▶ _Working data_:
☆ ☆ ☆
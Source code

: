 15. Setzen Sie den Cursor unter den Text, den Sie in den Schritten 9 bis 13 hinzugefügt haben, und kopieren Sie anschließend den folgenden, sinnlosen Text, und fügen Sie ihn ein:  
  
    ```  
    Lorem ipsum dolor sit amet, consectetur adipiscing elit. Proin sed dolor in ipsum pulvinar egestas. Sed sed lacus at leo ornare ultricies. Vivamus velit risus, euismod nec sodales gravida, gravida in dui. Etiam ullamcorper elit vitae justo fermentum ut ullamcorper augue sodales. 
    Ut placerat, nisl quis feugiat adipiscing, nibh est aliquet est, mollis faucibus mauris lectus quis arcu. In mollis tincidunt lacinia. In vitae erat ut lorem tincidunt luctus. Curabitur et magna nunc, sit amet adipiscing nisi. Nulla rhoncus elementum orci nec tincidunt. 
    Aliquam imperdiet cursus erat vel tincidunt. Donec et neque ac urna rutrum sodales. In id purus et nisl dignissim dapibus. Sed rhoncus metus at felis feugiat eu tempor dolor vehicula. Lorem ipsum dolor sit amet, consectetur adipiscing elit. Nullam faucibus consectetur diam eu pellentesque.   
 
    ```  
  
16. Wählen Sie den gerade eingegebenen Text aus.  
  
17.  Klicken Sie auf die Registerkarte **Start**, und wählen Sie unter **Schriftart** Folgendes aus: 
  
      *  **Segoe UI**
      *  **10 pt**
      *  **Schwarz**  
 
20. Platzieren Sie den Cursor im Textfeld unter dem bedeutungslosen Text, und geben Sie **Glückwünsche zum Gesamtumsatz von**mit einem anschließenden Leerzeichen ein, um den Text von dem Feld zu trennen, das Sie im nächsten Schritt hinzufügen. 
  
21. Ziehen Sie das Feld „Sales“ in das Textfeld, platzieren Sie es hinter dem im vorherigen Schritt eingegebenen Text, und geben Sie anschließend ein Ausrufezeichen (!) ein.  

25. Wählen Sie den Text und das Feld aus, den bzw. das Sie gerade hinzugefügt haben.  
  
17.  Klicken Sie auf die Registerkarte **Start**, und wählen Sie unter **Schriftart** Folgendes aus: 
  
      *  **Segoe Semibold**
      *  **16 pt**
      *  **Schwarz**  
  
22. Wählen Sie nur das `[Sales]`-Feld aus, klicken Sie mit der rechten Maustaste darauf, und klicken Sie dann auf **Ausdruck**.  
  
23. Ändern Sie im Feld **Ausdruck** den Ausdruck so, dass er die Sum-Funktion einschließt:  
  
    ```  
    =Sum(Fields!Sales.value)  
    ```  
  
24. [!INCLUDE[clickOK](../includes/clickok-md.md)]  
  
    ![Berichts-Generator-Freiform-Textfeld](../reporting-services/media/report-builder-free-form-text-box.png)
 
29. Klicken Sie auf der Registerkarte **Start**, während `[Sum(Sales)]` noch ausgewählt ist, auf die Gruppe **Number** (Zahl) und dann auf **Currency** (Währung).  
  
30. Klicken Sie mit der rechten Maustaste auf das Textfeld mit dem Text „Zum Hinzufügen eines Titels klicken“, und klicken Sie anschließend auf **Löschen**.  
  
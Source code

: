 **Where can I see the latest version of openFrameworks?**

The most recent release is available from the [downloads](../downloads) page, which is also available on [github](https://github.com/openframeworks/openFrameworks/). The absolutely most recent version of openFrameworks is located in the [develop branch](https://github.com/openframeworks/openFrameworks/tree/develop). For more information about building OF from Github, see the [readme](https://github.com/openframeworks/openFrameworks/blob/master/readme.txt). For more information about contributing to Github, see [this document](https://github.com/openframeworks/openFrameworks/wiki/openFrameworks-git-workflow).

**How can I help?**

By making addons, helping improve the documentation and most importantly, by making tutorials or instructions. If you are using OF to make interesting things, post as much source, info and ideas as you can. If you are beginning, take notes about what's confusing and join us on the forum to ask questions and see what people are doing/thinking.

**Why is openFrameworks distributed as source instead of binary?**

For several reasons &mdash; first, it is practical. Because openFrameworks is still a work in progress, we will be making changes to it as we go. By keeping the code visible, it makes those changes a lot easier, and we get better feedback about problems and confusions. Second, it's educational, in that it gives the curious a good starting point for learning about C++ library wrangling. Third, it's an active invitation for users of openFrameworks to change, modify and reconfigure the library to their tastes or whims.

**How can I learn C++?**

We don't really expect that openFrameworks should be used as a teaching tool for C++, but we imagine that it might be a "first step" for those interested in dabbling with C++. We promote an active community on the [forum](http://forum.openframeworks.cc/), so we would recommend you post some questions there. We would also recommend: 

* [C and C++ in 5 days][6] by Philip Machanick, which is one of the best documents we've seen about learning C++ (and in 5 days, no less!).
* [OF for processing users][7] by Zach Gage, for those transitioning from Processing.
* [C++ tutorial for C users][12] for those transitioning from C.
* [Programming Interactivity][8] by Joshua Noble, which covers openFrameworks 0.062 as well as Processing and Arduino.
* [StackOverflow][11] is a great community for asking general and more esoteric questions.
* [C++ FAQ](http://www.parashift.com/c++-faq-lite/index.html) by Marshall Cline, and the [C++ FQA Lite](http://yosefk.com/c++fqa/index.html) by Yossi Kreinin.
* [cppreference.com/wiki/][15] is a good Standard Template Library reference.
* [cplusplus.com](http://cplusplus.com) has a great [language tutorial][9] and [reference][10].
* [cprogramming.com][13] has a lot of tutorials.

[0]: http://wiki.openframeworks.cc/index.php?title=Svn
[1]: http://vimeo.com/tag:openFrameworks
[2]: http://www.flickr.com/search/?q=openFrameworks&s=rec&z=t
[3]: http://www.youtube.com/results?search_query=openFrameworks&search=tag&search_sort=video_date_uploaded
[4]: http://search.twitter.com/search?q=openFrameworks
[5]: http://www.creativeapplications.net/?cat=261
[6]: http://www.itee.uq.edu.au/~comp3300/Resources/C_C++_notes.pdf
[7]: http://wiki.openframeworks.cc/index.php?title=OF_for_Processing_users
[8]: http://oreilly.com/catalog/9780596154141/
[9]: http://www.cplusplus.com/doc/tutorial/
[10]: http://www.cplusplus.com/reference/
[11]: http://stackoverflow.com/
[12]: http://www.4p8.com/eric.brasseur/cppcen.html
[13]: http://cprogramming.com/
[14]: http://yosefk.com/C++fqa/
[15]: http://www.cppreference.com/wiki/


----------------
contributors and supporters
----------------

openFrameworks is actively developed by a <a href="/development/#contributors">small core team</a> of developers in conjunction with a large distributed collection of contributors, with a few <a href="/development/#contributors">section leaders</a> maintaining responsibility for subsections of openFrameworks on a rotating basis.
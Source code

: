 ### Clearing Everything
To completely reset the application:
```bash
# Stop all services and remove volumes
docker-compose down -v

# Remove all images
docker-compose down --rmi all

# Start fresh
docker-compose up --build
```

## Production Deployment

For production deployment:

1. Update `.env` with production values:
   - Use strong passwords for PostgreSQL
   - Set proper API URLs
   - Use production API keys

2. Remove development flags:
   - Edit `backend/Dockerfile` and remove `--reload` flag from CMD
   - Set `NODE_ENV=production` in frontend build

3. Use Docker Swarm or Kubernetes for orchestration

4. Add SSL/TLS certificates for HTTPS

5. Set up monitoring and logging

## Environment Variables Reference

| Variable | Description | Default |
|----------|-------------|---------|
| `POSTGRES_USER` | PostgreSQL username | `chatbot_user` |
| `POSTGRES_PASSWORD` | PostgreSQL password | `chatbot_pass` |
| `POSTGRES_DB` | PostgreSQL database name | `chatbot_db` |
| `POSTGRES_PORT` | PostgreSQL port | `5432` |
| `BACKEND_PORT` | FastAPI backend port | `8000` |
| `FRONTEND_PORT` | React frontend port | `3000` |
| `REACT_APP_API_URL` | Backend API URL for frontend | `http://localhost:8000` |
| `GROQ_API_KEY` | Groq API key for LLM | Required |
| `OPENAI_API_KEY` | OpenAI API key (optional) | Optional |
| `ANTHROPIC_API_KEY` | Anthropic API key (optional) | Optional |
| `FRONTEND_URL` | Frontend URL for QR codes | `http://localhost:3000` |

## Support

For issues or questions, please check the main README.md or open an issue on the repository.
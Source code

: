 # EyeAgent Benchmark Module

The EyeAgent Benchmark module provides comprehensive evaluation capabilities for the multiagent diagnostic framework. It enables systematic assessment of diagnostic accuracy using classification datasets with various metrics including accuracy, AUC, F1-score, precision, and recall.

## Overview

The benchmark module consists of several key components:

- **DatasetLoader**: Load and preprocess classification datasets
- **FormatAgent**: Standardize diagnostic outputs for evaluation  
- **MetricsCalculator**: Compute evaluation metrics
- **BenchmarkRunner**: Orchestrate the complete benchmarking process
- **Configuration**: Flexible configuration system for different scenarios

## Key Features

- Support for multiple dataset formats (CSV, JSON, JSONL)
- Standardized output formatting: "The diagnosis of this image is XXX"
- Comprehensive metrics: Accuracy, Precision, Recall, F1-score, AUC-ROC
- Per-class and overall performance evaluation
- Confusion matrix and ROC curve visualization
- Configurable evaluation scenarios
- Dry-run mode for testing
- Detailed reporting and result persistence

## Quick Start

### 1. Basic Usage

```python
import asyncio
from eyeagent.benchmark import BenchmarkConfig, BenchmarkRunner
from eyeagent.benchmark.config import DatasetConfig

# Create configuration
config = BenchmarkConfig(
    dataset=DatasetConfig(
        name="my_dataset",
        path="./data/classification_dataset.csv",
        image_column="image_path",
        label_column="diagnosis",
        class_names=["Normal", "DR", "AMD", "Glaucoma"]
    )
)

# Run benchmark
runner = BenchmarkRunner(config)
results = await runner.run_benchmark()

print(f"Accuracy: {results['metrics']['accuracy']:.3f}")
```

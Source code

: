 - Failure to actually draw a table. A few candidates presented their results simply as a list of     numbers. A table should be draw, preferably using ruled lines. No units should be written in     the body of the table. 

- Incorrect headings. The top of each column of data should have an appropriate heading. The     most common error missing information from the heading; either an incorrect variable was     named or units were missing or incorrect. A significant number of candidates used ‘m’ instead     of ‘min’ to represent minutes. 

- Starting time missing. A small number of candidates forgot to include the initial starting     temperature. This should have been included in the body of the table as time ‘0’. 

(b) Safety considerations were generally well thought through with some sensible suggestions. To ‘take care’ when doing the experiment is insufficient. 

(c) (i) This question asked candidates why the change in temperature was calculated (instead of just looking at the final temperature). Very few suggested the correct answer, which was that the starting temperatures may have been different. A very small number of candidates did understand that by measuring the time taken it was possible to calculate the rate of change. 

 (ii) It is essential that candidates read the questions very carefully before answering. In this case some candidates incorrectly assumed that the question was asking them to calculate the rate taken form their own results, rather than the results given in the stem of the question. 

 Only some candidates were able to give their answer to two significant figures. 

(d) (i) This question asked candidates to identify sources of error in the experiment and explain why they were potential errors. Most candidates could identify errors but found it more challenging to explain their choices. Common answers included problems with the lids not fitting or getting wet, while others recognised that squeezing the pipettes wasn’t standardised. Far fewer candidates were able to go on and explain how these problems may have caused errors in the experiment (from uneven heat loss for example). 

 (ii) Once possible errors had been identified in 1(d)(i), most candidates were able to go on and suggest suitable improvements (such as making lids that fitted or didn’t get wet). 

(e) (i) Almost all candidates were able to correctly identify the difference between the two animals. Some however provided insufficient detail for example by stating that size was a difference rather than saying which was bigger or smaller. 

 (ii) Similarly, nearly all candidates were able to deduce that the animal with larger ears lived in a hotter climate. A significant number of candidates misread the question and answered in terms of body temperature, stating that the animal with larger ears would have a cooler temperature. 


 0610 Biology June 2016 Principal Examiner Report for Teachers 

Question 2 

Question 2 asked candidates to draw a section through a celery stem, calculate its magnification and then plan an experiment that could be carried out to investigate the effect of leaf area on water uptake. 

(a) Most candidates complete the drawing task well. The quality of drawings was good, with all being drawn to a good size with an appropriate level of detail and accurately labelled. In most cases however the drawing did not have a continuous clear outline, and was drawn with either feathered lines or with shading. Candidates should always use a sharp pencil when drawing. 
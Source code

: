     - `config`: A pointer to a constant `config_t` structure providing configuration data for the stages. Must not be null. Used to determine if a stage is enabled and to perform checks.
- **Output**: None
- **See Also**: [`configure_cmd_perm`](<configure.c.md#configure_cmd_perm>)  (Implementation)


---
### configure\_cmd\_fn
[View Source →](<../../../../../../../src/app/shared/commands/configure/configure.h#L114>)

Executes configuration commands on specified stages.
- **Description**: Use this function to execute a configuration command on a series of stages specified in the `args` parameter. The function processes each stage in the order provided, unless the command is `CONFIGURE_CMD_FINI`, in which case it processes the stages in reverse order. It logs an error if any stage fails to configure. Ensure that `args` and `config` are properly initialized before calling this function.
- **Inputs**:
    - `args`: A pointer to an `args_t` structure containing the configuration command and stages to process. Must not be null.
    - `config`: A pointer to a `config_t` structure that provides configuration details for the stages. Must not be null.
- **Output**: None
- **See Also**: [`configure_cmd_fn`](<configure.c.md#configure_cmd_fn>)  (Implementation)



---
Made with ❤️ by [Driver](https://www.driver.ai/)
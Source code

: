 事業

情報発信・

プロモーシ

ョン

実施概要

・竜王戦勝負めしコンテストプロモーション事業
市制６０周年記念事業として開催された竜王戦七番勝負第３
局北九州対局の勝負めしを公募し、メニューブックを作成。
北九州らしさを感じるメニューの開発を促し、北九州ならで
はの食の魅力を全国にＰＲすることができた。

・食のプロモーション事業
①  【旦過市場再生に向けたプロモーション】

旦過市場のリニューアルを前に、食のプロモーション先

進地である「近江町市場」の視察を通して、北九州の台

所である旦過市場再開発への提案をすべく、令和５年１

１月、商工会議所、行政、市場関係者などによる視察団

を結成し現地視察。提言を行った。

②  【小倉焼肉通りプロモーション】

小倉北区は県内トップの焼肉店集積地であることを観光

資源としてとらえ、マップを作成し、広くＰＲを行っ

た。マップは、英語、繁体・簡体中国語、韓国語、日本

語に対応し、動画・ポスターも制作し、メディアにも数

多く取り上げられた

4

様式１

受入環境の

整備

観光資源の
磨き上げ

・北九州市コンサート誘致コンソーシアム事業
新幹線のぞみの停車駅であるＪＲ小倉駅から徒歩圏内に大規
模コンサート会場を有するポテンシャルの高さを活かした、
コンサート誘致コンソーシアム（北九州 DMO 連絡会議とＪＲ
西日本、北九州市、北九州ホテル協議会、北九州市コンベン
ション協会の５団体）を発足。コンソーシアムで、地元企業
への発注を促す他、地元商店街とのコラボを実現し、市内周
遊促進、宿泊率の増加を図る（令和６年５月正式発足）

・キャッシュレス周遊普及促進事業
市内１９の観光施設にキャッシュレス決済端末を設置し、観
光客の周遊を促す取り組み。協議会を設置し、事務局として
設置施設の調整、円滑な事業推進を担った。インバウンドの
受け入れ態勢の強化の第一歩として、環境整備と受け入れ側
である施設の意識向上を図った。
☆ ☆ ☆
▶ _Problem to solve_: Wherever "information" occurs in the entries above, copy the line it sits on.

▶ _Result of the exercise_:
The most recent release is available from the [downloads](../downloads) page, which is also available on [github](https://github.com/openframeworks/openFrameworks/). The absolutely most recent version of openFrameworks is located in the [develop branch](https://github.com/openframeworks/openFrameworks/tree/develop). For more information about building OF from Github, see the [readme](https://github.com/openframeworks/openFrameworks/blob/master/readme.txt). For more information about contributing to Github, see [this document](https://github.com/openframeworks/openFrameworks/wiki/openFrameworks-git-workflow).
- Incorrect headings. The top of each column of data should have an appropriate heading. The     most common error missing information from the heading; either an incorrect variable was     named or units were missing or incorrect. A significant number of candidates used ‘m’ instead     of ‘min’ to represent minutes. 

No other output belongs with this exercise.